Harun Uysal

Harun Uysal

harun.uysal@milliyet.com.tr

Tüm Yazıları
Haberin Devamı

13 ARALIK’TA yürürlüğe giren “Veteriner Hizmetleri, Bitki Sağlığı, Gıda ve Yem Kanunu” Türkiye’de tüketicilerin gıda alanındaki bir çok kazanımını tersine çevirdi.
Bir yasa düşünün ki; içerisinde hem gıda, hem veteriner hizmetleri, hem bitki sağlığı, hem de yem olsun. Halbuki bunların her biri ayrı bir yasa olarak çıkarılmalıydı. Neden o zaman çıkarılmadı? Çünkü aceleye geldi. İspanya’nın dönem başkanlığı döneminde hiç olmazsa bir başlık açalım acelesiyle yapıldı. AB sürecinde Türkiye’yi destekleyen İspanya, dönem başkanlığını 1 Temmuzda Belçika’ya devretti. Devretmeden önce de Türkiye için en kolay görülen “Gıda güvenliği ve bitki sağlığı” isimli başlığı açtık.

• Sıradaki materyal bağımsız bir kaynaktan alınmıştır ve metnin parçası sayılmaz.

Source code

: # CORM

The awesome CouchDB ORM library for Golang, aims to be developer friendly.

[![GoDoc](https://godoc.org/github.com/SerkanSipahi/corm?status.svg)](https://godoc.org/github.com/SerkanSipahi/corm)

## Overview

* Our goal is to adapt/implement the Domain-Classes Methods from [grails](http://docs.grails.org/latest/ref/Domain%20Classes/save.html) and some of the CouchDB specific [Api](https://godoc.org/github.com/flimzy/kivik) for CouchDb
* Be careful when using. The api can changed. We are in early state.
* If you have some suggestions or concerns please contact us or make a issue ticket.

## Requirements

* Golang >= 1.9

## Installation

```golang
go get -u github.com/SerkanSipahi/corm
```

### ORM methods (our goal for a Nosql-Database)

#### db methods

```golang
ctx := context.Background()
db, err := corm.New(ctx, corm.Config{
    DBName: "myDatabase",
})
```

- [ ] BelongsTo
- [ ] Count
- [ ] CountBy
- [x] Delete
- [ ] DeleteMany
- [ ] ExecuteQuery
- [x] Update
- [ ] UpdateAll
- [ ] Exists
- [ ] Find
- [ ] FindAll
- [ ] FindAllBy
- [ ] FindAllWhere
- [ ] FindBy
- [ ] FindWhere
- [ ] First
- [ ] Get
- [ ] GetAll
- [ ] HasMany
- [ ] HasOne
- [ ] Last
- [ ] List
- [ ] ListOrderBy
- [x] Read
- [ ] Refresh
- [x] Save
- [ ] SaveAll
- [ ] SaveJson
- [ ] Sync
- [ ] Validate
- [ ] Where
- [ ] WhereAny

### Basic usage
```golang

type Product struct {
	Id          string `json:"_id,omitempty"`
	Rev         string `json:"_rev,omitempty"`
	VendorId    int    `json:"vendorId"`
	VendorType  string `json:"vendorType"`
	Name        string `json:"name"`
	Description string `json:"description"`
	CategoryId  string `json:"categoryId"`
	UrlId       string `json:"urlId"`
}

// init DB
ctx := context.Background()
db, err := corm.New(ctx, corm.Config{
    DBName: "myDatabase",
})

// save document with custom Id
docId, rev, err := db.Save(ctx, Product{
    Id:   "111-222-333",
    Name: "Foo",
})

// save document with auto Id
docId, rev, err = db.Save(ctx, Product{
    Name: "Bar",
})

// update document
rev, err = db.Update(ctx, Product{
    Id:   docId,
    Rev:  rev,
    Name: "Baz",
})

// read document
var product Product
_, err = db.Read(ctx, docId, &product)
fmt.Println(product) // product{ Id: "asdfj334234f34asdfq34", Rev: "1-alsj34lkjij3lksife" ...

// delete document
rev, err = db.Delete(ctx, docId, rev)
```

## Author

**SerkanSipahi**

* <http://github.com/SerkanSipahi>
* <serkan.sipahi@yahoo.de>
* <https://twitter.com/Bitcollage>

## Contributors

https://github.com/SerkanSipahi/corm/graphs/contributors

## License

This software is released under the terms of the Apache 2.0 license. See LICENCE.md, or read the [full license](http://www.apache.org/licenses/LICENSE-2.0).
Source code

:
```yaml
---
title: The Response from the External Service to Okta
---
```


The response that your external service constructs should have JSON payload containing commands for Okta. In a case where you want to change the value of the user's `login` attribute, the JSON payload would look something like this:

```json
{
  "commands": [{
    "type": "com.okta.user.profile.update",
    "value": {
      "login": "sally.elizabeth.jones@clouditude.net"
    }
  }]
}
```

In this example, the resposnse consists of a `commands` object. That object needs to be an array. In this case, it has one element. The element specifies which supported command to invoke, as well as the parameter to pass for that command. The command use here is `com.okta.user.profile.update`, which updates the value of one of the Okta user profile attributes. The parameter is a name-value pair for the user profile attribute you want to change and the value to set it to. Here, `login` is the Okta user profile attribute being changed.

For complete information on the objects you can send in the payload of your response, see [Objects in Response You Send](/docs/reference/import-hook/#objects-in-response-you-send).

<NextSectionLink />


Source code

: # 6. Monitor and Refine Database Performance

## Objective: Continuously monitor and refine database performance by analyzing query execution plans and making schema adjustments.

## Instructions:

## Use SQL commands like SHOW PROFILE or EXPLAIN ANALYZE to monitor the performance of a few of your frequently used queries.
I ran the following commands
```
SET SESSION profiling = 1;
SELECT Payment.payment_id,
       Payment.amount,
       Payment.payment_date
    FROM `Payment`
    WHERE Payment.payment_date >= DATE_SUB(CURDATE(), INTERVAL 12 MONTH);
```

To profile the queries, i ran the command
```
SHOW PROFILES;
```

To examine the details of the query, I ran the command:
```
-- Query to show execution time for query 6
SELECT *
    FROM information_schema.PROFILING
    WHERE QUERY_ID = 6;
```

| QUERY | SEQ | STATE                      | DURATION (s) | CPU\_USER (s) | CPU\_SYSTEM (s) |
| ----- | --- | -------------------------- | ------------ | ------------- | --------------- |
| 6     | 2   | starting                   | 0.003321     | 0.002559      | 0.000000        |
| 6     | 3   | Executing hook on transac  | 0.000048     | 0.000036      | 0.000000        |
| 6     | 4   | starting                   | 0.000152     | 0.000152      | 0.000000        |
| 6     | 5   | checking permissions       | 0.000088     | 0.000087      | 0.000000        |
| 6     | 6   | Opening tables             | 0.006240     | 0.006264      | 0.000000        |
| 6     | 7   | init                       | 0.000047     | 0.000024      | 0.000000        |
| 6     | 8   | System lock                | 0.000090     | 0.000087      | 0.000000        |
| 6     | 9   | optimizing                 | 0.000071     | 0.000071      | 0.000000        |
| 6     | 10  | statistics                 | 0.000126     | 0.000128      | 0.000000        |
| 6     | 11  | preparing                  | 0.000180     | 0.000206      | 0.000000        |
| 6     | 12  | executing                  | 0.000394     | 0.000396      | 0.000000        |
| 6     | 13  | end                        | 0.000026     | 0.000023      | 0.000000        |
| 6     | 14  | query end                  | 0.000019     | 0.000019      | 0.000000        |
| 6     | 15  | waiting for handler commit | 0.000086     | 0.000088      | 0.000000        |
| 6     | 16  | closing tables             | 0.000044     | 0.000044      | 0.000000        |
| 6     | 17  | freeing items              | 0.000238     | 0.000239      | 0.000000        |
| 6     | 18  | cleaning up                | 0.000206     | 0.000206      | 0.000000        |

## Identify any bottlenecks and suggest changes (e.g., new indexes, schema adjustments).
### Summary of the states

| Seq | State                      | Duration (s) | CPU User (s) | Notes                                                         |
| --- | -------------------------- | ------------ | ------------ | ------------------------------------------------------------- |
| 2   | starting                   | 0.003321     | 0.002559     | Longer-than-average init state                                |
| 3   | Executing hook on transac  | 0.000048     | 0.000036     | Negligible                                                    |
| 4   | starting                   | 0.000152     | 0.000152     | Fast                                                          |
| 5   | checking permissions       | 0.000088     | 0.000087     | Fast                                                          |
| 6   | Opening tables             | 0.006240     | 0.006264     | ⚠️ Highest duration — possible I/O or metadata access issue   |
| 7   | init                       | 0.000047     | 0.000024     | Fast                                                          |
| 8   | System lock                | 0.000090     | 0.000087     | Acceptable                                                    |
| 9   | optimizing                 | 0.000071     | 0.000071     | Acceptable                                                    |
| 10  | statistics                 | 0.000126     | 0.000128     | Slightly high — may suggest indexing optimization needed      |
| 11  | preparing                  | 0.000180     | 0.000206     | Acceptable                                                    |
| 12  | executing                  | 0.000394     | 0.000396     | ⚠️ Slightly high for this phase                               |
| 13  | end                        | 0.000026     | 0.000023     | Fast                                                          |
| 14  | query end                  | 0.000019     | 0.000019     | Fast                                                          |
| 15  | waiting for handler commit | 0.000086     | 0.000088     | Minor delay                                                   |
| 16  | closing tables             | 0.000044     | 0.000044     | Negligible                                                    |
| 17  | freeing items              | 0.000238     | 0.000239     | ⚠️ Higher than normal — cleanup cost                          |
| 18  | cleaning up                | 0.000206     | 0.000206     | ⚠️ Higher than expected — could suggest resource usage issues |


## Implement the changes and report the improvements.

Açtık ama ülkemiz koşullarına uyan bir açılım olmadı bu.

Sağlığımız da Allah’a emanet
Yasa gereği bundan böyle, gıda maddesi üreten ve satan yaklaşık 40 bin işletme sorumlu yönetici yani mühendis çalıştırmayacak. Bu rakam Türkiye’deki işletmelerin yüzde 80’ine karşılık geliyor. O zaman üstteki başlığı koymamın nedenini anlarsınız. Evet sağlığımız Allah’a emanet.
Ne yalan söyleyeyim, eski yasa gereği mühendis çalıştıran gıda işletmeleri bu arkadaşlardan yeterince yararlanmadılar. Sadece onların diplomalarını duvarlarına astılar. Ve onlara düşük ücretler ödediler. Halbuki küçük işletmelerin emekleme çağlarında teknik bilgiye ihtiyaçları var. O bilgiyi de onlara mühendisler verecek. AB sürecinde uyum sağlayamazlarsa kapanmak veya kısıtlanmak durumunda kalacaklar.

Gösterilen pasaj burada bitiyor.